BRUSSELS (AP) — NATO leaders plan to pledge next week to keep pouring arms and ammunition into Ukraine at current levels for at least another year, hoping to reassure the war-ravaged country of their ongoing support and show Russian President Vladimir Putin that they will not walk away.

U.S. President Joe Biden and his counterparts meet in Washington for a three-day summit beginning Tuesday to mark the military alliance’s 75th anniversary as Russian troops press their advantage along Ukraine’s eastern front in the third year of the war.

Speaking to reporters Friday, NATO Secretary-General Jens Stoltenberg said NATO’s 32 member countries have been spending around 40 billion euros ($43 billion) each year on military equipment for Ukraine since the war began in February 2022 and that this should be “a minimum baseline” going forward.

“I expect allies will decide at the summit to sustain this level within the next year,” Stoltenberg said.
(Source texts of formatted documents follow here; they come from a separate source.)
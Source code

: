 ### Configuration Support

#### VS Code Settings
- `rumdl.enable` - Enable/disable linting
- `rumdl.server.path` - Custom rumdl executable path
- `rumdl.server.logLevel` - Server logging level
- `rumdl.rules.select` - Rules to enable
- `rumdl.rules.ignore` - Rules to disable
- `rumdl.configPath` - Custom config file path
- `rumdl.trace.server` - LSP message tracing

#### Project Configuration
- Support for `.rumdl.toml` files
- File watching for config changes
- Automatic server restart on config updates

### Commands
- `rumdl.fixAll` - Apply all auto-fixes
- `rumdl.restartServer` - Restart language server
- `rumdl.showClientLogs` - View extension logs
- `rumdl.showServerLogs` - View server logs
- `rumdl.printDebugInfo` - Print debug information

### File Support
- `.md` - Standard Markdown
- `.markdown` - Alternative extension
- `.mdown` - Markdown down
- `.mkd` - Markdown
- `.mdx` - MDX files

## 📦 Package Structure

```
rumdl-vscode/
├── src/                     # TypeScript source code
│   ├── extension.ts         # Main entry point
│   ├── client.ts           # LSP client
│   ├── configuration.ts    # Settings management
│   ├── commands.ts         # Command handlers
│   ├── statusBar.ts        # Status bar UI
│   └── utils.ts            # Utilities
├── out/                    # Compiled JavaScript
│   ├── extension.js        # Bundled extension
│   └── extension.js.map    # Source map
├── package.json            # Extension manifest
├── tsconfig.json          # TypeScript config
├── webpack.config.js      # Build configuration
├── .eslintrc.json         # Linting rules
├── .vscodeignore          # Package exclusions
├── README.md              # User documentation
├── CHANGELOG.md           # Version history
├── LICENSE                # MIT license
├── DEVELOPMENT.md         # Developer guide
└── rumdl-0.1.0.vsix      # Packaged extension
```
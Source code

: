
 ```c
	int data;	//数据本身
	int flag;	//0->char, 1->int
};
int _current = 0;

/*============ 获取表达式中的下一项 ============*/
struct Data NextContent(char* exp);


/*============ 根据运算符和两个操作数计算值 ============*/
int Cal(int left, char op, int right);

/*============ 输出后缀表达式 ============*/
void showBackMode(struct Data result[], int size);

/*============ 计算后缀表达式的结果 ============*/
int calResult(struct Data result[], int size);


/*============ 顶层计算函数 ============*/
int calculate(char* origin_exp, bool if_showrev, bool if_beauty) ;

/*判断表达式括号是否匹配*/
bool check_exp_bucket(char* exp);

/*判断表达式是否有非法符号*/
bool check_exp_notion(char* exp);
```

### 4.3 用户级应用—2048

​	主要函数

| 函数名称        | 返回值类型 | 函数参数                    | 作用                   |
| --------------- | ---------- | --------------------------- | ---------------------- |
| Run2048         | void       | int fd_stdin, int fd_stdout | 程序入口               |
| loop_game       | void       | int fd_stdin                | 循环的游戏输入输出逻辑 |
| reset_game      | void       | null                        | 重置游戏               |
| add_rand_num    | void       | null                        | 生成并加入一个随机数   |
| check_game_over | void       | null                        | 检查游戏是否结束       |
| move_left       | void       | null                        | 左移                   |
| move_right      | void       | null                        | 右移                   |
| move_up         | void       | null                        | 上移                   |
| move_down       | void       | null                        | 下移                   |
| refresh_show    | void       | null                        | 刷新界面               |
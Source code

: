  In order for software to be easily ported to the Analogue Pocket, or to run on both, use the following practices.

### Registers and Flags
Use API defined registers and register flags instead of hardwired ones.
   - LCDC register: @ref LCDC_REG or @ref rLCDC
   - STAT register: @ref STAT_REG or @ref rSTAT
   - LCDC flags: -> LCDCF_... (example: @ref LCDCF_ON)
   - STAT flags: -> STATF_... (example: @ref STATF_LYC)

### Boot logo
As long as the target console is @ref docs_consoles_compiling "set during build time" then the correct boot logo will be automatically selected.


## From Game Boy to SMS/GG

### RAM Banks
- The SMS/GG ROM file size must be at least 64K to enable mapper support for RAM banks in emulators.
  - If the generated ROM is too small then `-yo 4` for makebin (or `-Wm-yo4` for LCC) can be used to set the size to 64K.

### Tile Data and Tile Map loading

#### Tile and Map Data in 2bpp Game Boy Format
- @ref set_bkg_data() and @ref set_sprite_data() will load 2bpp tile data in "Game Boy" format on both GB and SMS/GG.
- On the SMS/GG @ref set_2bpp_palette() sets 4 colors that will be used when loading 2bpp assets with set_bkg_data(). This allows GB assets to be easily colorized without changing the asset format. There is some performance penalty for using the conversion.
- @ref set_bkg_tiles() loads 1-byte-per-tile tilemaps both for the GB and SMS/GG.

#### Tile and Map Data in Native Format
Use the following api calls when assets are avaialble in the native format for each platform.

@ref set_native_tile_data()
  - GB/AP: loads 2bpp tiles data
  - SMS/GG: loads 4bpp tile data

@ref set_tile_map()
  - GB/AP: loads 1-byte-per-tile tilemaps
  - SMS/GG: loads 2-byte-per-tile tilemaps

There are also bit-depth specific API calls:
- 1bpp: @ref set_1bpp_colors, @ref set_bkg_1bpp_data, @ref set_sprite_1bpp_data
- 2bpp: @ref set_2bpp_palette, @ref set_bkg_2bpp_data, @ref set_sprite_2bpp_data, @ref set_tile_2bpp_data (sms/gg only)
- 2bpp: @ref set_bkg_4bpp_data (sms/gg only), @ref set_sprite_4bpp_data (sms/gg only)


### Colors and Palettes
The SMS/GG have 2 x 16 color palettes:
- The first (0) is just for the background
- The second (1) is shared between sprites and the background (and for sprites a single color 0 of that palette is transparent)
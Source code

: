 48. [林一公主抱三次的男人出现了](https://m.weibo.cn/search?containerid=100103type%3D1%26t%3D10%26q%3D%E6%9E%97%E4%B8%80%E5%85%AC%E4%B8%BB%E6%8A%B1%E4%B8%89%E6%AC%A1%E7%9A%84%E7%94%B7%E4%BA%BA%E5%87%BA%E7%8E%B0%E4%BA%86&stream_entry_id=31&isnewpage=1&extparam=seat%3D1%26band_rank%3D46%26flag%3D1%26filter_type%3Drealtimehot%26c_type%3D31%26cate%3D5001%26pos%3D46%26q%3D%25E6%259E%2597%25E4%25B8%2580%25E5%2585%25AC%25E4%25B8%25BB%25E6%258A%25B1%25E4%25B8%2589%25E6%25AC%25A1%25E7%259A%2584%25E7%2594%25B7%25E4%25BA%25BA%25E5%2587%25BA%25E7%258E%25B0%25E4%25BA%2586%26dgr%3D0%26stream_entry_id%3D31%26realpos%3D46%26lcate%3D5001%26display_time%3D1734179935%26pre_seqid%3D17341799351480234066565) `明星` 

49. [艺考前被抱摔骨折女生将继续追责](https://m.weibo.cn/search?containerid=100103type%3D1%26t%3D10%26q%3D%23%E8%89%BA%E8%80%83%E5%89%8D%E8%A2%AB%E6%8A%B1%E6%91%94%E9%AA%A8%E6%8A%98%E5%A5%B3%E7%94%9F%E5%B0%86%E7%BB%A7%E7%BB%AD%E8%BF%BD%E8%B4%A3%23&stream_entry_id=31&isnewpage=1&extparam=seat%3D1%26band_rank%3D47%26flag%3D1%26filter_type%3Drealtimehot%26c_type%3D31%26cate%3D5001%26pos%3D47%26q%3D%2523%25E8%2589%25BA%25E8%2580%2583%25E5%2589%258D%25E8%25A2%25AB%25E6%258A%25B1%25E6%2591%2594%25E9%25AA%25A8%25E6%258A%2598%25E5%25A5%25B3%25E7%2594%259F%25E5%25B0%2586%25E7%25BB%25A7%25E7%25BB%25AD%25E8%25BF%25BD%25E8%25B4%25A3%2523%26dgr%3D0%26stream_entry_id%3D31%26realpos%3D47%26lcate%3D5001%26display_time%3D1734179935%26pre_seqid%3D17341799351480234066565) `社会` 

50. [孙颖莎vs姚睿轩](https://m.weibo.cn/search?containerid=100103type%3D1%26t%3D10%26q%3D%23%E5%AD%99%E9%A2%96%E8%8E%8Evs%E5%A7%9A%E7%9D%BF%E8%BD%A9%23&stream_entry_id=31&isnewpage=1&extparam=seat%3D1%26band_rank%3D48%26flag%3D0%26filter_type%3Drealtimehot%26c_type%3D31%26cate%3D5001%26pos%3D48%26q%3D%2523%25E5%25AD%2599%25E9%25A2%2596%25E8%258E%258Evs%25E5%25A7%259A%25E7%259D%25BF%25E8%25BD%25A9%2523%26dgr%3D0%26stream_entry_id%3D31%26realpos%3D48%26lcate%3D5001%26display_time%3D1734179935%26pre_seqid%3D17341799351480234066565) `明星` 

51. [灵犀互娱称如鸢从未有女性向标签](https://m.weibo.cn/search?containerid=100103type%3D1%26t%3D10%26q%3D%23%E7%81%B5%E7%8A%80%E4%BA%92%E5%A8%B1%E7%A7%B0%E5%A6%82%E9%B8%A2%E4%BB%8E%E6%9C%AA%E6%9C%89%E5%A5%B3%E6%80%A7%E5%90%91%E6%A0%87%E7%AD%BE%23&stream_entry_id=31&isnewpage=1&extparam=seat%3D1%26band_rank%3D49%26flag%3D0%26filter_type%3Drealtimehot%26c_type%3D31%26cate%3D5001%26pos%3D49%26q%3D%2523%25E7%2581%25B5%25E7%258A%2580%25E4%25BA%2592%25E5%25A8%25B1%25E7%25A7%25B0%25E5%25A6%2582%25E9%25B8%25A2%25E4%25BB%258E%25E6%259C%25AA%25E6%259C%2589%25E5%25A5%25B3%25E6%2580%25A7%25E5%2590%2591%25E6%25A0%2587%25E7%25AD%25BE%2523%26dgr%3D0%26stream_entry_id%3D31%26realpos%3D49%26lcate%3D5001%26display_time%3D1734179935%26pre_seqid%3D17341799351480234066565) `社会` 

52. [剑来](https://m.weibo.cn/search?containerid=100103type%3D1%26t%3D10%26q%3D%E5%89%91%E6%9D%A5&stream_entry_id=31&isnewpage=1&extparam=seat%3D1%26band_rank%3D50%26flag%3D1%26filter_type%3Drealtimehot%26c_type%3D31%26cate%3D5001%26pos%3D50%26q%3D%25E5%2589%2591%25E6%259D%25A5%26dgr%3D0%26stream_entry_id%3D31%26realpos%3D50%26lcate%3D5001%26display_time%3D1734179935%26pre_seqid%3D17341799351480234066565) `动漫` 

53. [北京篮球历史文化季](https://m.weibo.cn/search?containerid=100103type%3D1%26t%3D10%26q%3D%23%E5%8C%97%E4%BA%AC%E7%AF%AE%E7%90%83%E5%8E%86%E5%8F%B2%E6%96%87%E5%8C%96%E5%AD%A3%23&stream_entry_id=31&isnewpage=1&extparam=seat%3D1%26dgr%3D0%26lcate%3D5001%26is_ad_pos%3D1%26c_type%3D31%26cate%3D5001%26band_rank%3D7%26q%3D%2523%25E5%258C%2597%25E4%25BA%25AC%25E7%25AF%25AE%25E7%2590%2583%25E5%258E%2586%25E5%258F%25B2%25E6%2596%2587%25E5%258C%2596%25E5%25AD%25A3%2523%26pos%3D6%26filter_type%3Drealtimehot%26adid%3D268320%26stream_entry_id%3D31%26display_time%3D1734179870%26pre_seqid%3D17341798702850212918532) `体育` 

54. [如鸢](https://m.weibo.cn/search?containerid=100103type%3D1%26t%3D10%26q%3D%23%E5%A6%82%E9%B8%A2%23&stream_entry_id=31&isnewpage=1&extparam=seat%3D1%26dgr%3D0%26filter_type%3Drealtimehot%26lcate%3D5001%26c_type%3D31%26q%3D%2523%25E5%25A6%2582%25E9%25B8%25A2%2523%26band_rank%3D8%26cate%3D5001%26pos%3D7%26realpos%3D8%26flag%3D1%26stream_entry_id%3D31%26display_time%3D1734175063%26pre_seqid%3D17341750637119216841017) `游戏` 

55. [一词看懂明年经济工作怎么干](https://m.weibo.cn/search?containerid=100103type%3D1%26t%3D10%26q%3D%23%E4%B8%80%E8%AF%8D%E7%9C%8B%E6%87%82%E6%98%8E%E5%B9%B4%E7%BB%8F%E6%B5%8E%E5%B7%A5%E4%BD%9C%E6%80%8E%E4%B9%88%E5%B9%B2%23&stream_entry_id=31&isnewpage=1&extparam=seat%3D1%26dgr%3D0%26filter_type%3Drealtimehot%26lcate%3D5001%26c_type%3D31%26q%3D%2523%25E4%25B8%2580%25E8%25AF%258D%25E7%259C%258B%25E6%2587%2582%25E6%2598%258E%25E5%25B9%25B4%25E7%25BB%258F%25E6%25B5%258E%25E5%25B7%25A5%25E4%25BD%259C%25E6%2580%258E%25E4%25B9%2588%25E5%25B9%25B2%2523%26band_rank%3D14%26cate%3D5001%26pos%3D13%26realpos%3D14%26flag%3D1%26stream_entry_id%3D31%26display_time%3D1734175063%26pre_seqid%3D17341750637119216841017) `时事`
He said the amount would be shared among nations based on their economic growth and that the leaders will review the figure when they meet again in 2025.

NATO is desperate to do more for Ukraine but is struggling to find new ways. Already, NATO allies provide 99% of the military support it gets. Soon, the alliance will manage equipment deliveries. But two red lines remain: no NATO membership until the war is over, and no NATO boots on the ground there.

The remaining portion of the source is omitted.